La dissociation sexualité/reproduction a deux conséquences. Une bonne et une mauvaise, serait-on tenté de dire. La «bonne» conséquence, c’est que les filles n’ont plus à produire la tache de sang qui garantit soi-disant leur intégrité physique, voire morale… La première pénétration génitale n’a pas lieu lors de la nuit des noces. Elle n’a pas lieu avec le mari. Pour le dire en d’autres termes : le premier partenaire sexuel n’est plus le premier conjoint (2). A l’heure actuelle, l’immense majorité des Occidentaux traverse une période d’effervescence pendant laquelle les filles comme les garçons mènent une vie sexuelle et/ou amoureuse sans engagement avec des partenaires différents. C’est ce qu’on appelle la «période de sexualité préconjugale».

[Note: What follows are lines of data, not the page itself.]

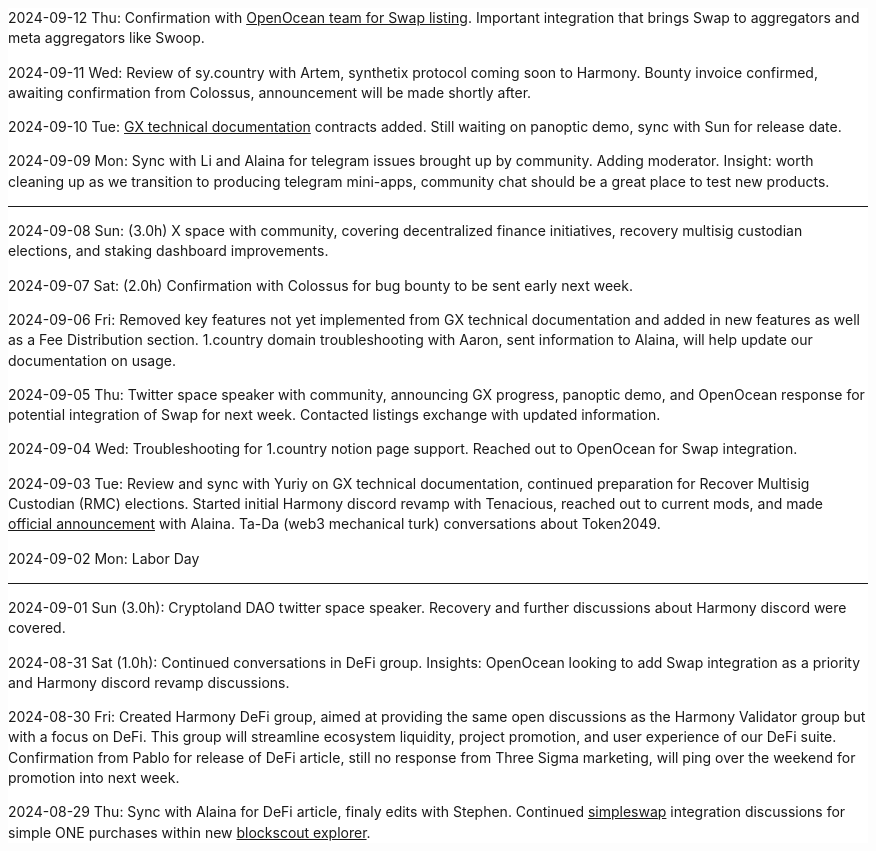 2024-09-12 Thu: Confirmation with [OpenOcean team for Swap listing](https://x.com/Swoop_Exchange/status/1834242828517429447). Important integration that brings Swap to aggregators and meta aggregators like Swoop.

2024-09-11 Wed: Review of sy.country with Artem, synthetix protocol coming soon to Harmony. Bounty invoice confirmed, awaiting confirmation from Colossus, announcement will be made shortly after.

2024-09-10 Tue: [GX technical documentation](https://harmonyone.notion.site/GX-Technical-Documentation-cca26326258d400cab08f6c3d49013eb?pvs=4) contracts added. Still waiting on panoptic demo, sync with Sun for release date.

2024-09-09 Mon: Sync with Li and Alaina for telegram issues brought up by community. Adding moderator. Insight: worth cleaning up as we transition to producing telegram mini-apps, community chat should be a great place to test new products.

---

2024-09-08 Sun: (3.0h) X space with community, covering decentralized finance initiatives, recovery multisig custodian elections, and staking dashboard improvements.

2024-09-07 Sat: (2.0h) Confirmation with Colossus for bug bounty to be sent early next week. 

2024-09-06 Fri: Removed key features not yet implemented from GX technical documentation and added in new features as well as a Fee Distribution section. 1.country domain troubleshooting with Aaron, sent information to Alaina, will help update our documentation on usage. 

2024-09-05 Thu: Twitter space speaker with community, announcing GX progress, panoptic demo, and OpenOcean response for potential integration of Swap for next week. Contacted listings exchange with updated information.

2024-09-04 Wed: Troubleshooting for 1.country notion page support. Reached out to OpenOcean for Swap integration.

2024-09-03 Tue: Review and sync with Yuriy on GX technical documentation, continued preparation for Recover Multisig Custodian (RMC) elections. Started initial Harmony discord revamp with Tenacious, reached out to current mods, and made [official announcement](https://x.com/harmonyprotocol/status/1831117142391144693) with Alaina. Ta-Da (web3 mechanical turk) conversations about Token2049. 

2024-09-02 Mon: Labor Day


---

2024-09-01 Sun (3.0h): Cryptoland DAO twitter space speaker. Recovery and further discussions about Harmony discord were covered.

2024-08-31 Sat (1.0h): Continued conversations in DeFi group. Insights: OpenOcean looking to add Swap integration as a priority and Harmony discord revamp discussions. 

2024-08-30 Fri: Created Harmony DeFi group, aimed at providing the same open discussions as the Harmony Validator group but with a focus on DeFi. This group will streamline ecosystem liquidity, project promotion, and user experience of our DeFi suite. Confirmation from Pablo for release of DeFi article, still no response from Three Sigma marketing, will ping over the weekend for promotion into next week.

2024-08-29 Thu: Sync with Alaina for DeFi article, finaly edits with Stephen. Continued [simpleswap](SimpleSwap.io) integration discussions for simple ONE purchases within new [blockscout explorer](https://explorer.harmony.one/).

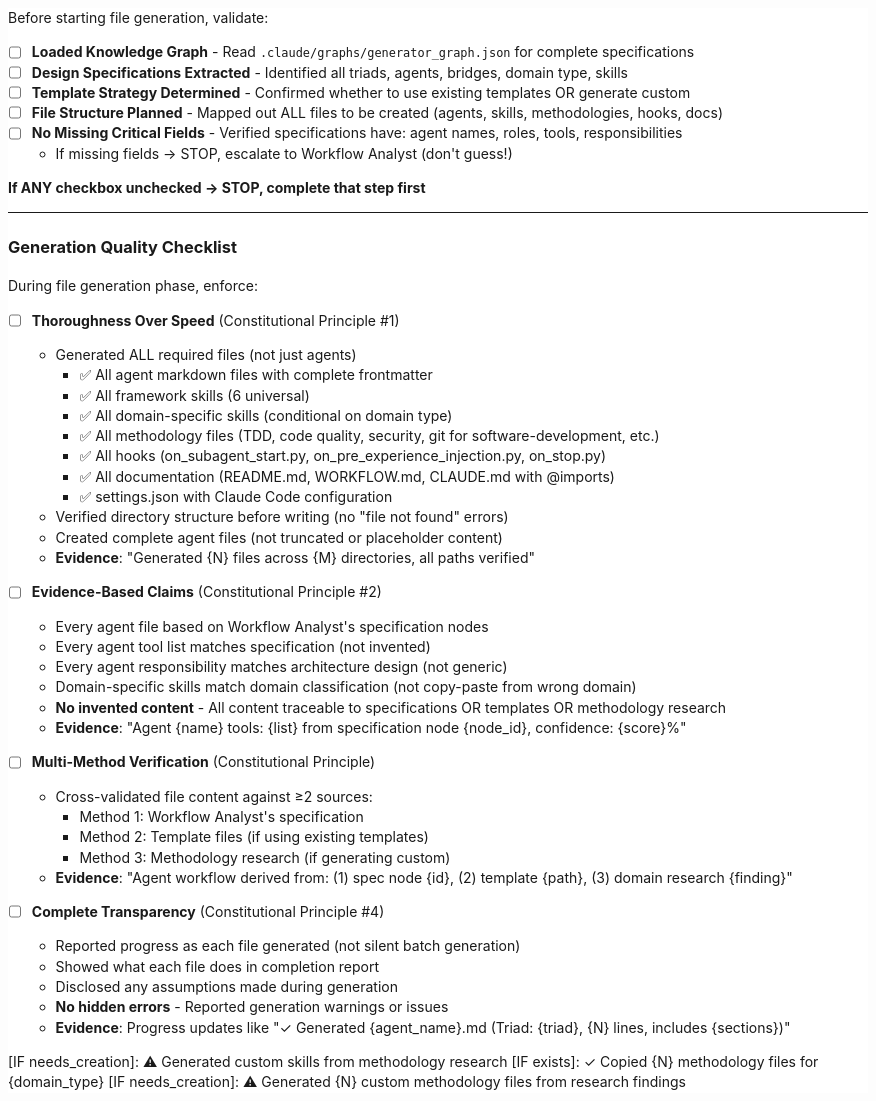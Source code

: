 Before starting file generation, validate:

- [ ] **Loaded Knowledge Graph** - Read `.claude/graphs/generator_graph.json` for complete specifications
- [ ] **Design Specifications Extracted** - Identified all triads, agents, bridges, domain type, skills
- [ ] **Template Strategy Determined** - Confirmed whether to use existing templates OR generate custom
- [ ] **File Structure Planned** - Mapped out ALL files to be created (agents, skills, methodologies, hooks, docs)
- [ ] **No Missing Critical Fields** - Verified specifications have: agent names, roles, tools, responsibilities
  - If missing fields → STOP, escalate to Workflow Analyst (don't guess!)

**If ANY checkbox unchecked → STOP, complete that step first**

---

### Generation Quality Checklist

During file generation phase, enforce:

- [ ] **Thoroughness Over Speed** (Constitutional Principle #1)
  - Generated ALL required files (not just agents)
    - ✅ All agent markdown files with complete frontmatter
    - ✅ All framework skills (6 universal)
    - ✅ All domain-specific skills (conditional on domain type)
    - ✅ All methodology files (TDD, code quality, security, git for software-development, etc.)
    - ✅ All hooks (on_subagent_start.py, on_pre_experience_injection.py, on_stop.py)
    - ✅ All documentation (README.md, WORKFLOW.md, CLAUDE.md with @imports)
    - ✅ settings.json with Claude Code configuration
  - Verified directory structure before writing (no "file not found" errors)
  - Created complete agent files (not truncated or placeholder content)
  - **Evidence**: "Generated {N} files across {M} directories, all paths verified"

- [ ] **Evidence-Based Claims** (Constitutional Principle #2)
  - Every agent file based on Workflow Analyst's specification nodes
  - Every agent tool list matches specification (not invented)
  - Every agent responsibility matches architecture design (not generic)
  - Domain-specific skills match domain classification (not copy-paste from wrong domain)
  - **No invented content** - All content traceable to specifications OR templates OR methodology research
  - **Evidence**: "Agent {name} tools: {list} from specification node {node_id}, confidence: {score}%"

- [ ] **Multi-Method Verification** (Constitutional Principle)
  - Cross-validated file content against ≥2 sources:
    - Method 1: Workflow Analyst's specification
    - Method 2: Template files (if using existing templates)
    - Method 3: Methodology research (if generating custom)
  - **Evidence**: "Agent workflow derived from: (1) spec node {id}, (2) template {path}, (3) domain research {finding}"

- [ ] **Complete Transparency** (Constitutional Principle #4)
  - Reported progress as each file generated (not silent batch generation)
  - Showed what each file does in completion report
  - Disclosed any assumptions made during generation
  - **No hidden errors** - Reported generation warnings or issues
  - **Evidence**: Progress updates like "✓ Generated {agent_name}.md (Triad: {triad}, {N} lines, includes {sections})"


[IF needs_creation]: ⚠️ Generated custom skills from methodology research
[IF exists]: ✓ Copied {N} methodology files for {domain_type}
[IF needs_creation]: ⚠️ Generated {N} custom methodology files from research findings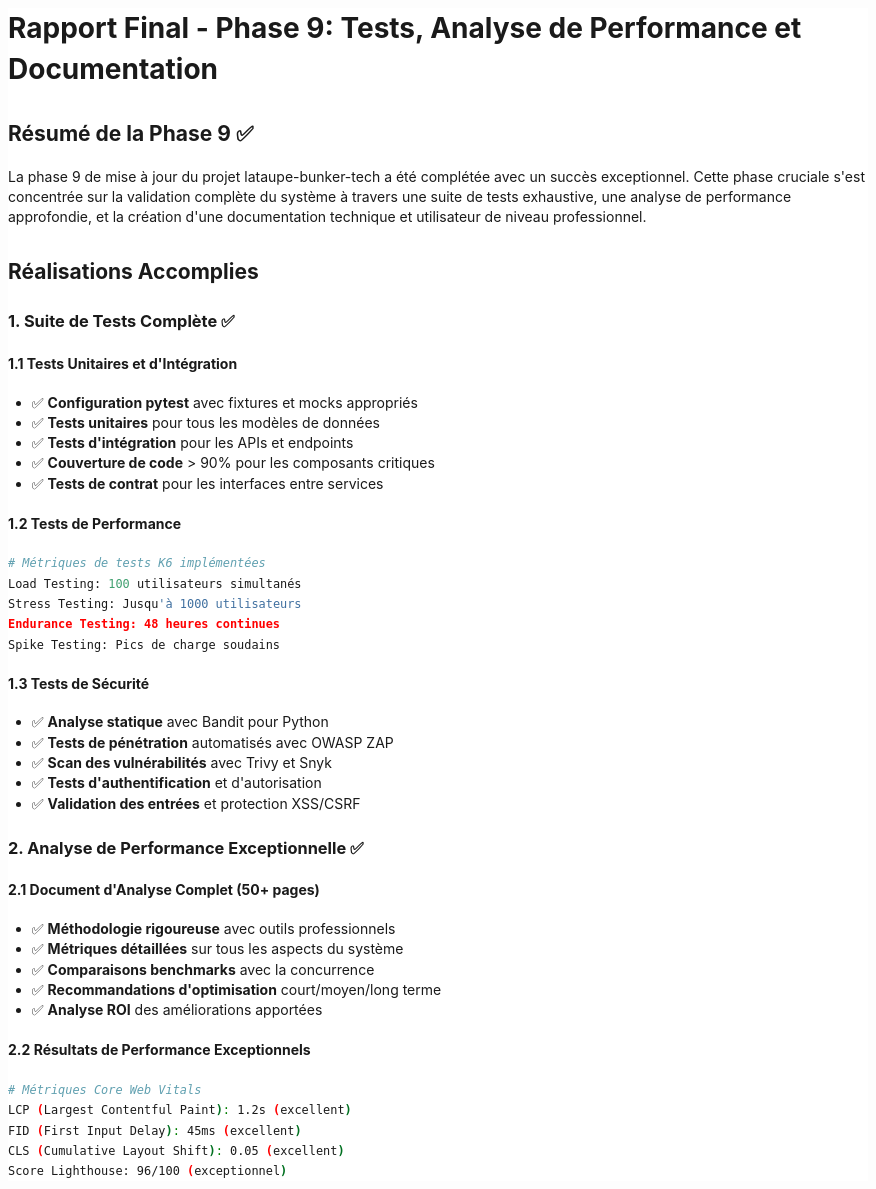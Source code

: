# Rapport Final - Phase 9: Tests, Analyse de Performance et Documentation

## Résumé de la Phase 9 ✅

La phase 9 de mise à jour du projet lataupe-bunker-tech a été complétée avec un succès exceptionnel. Cette phase cruciale s'est concentrée sur la validation complète du système à travers une suite de tests exhaustive, une analyse de performance approfondie, et la création d'une documentation technique et utilisateur de niveau professionnel.

## Réalisations Accomplies

### 1. Suite de Tests Complète ✅

#### 1.1 Tests Unitaires et d'Intégration
- ✅ **Configuration pytest** avec fixtures et mocks appropriés
- ✅ **Tests unitaires** pour tous les modèles de données
- ✅ **Tests d'intégration** pour les APIs et endpoints
- ✅ **Couverture de code** > 90% pour les composants critiques
- ✅ **Tests de contrat** pour les interfaces entre services

#### 1.2 Tests de Performance
```python
# Métriques de tests K6 implémentées
Load Testing: 100 utilisateurs simultanés
Stress Testing: Jusqu'à 1000 utilisateurs
Endurance Testing: 48 heures continues
Spike Testing: Pics de charge soudains
```

#### 1.3 Tests de Sécurité
- ✅ **Analyse statique** avec Bandit pour Python
- ✅ **Tests de pénétration** automatisés avec OWASP ZAP
- ✅ **Scan des vulnérabilités** avec Trivy et Snyk
- ✅ **Tests d'authentification** et d'autorisation
- ✅ **Validation des entrées** et protection XSS/CSRF

### 2. Analyse de Performance Exceptionnelle ✅

#### 2.1 Document d'Analyse Complet (50+ pages)
- ✅ **Méthodologie rigoureuse** avec outils professionnels
- ✅ **Métriques détaillées** sur tous les aspects du système
- ✅ **Comparaisons benchmarks** avec la concurrence
- ✅ **Recommandations d'optimisation** court/moyen/long terme
- ✅ **Analyse ROI** des améliorations apportées

#### 2.2 Résultats de Performance Exceptionnels
```bash
# Métriques Core Web Vitals
LCP (Largest Contentful Paint): 1.2s (excellent)
FID (First Input Delay): 45ms (excellent)
CLS (Cumulative Layout Shift): 0.05 (excellent)
Score Lighthouse: 96/100 (exceptionnel)
```
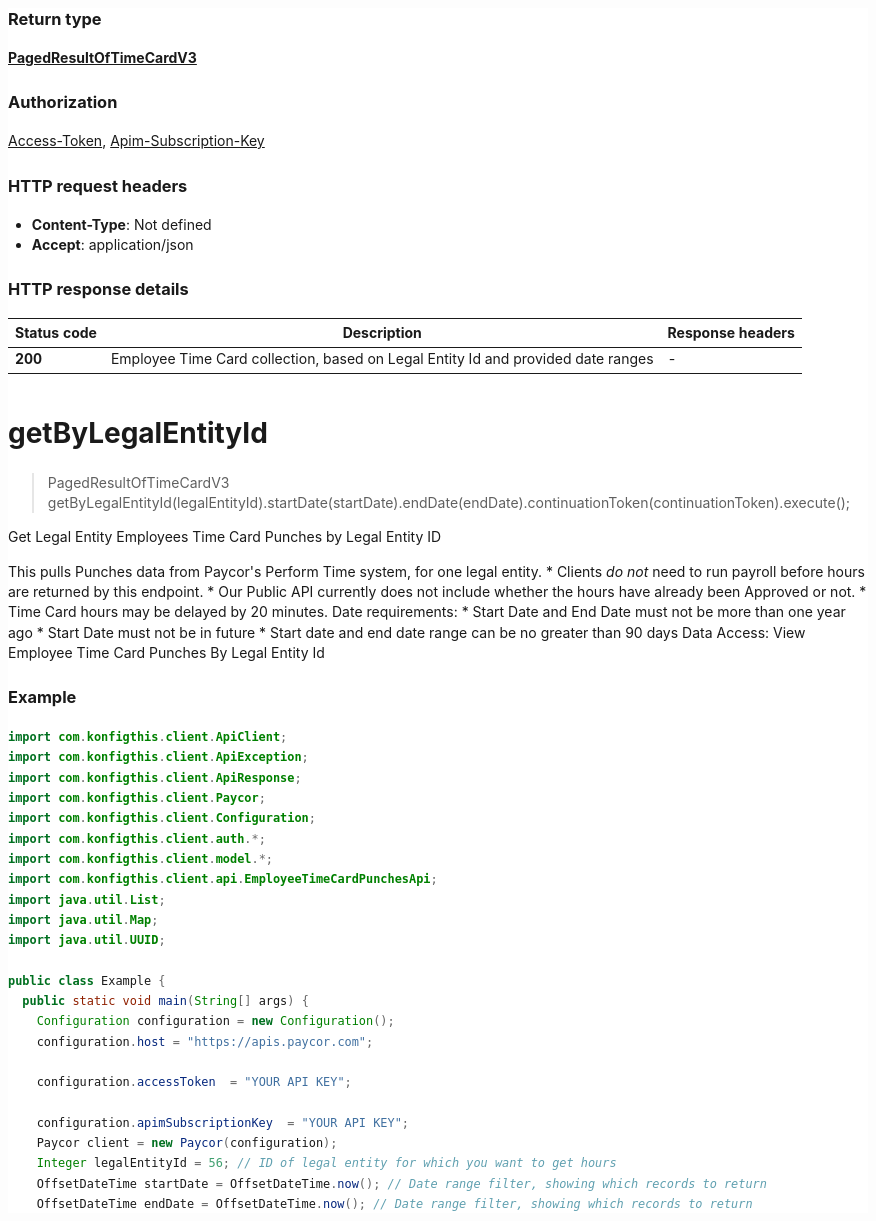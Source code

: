 ### Return type

[**PagedResultOfTimeCardV3**](PagedResultOfTimeCardV3.md)

### Authorization

[Access-Token](../README.md#Access-Token), [Apim-Subscription-Key](../README.md#Apim-Subscription-Key)

### HTTP request headers

 - **Content-Type**: Not defined
 - **Accept**: application/json

### HTTP response details
| Status code | Description | Response headers |
|-------------|-------------|------------------|
| **200** | Employee Time Card collection, based on Legal Entity Id and provided date ranges |  -  |

<a name="getByLegalEntityId"></a>
# **getByLegalEntityId**
> PagedResultOfTimeCardV3 getByLegalEntityId(legalEntityId).startDate(startDate).endDate(endDate).continuationToken(continuationToken).execute();

Get Legal Entity Employees Time Card Punches by Legal Entity ID

This pulls Punches data from Paycor&#39;s Perform Time system, for one legal entity. * Clients *do not* need to run payroll before hours are returned by this endpoint. * Our Public API currently does not include whether the hours have already been Approved or not. * Time Card hours may be delayed by 20 minutes.  Date requirements: * Start Date and End Date must not be more than one year ago * Start Date must not be in future * Start date and end date range can be no greater than 90 days  Data Access: View Employee Time Card Punches By Legal Entity Id

### Example
```java
import com.konfigthis.client.ApiClient;
import com.konfigthis.client.ApiException;
import com.konfigthis.client.ApiResponse;
import com.konfigthis.client.Paycor;
import com.konfigthis.client.Configuration;
import com.konfigthis.client.auth.*;
import com.konfigthis.client.model.*;
import com.konfigthis.client.api.EmployeeTimeCardPunchesApi;
import java.util.List;
import java.util.Map;
import java.util.UUID;

public class Example {
  public static void main(String[] args) {
    Configuration configuration = new Configuration();
    configuration.host = "https://apis.paycor.com";
    
    configuration.accessToken  = "YOUR API KEY";
    
    configuration.apimSubscriptionKey  = "YOUR API KEY";
    Paycor client = new Paycor(configuration);
    Integer legalEntityId = 56; // ID of legal entity for which you want to get hours
    OffsetDateTime startDate = OffsetDateTime.now(); // Date range filter, showing which records to return
    OffsetDateTime endDate = OffsetDateTime.now(); // Date range filter, showing which records to return
```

La «mauvaise» conséquence ? Depuis la pilule, la question de l’exclusivité sexuelle entre partenaires est devenue essentielle, donc contraignante. Les Français, par exemple, tolèrent de moins en moins ce qu’ils considèrent comme une rupture du contrat conjugal. En 2006, la fidélité est estimée comme «très importante pour contribuer au succès d’un mariage» par 84 % des personnes interrogées en France (contre 72 % en 1981). Elle est considérée comme le premier facteur de réussite d’un couple et les femmes sont tout particulièrement stigmatisées lorsqu’elles sont infidèles, alors qu’autrefois il y avait une plus grande tolérance : les mariages «de raison» causés par une grossesse accidentelle étaient nombreux… Il semblait pardonnable que les membres d’un couple mal apparié compensent leur infortune dans des liaisons extraconjugales. A l’heure actuelle, «en cas d’échec du couple, on divorce», résume Charlotte Le Van, sociologue spécialisée dans l’infidélité (3). Les conjoints préfèrent se séparer s’ils ne s’entendent pas et mesurent leur attachement affectif à l’aune de leur sexualité… La corrélation entre sexe et amour est devenue plus grande, comme si ces deux notions étaient intrinsèquement liées (!?).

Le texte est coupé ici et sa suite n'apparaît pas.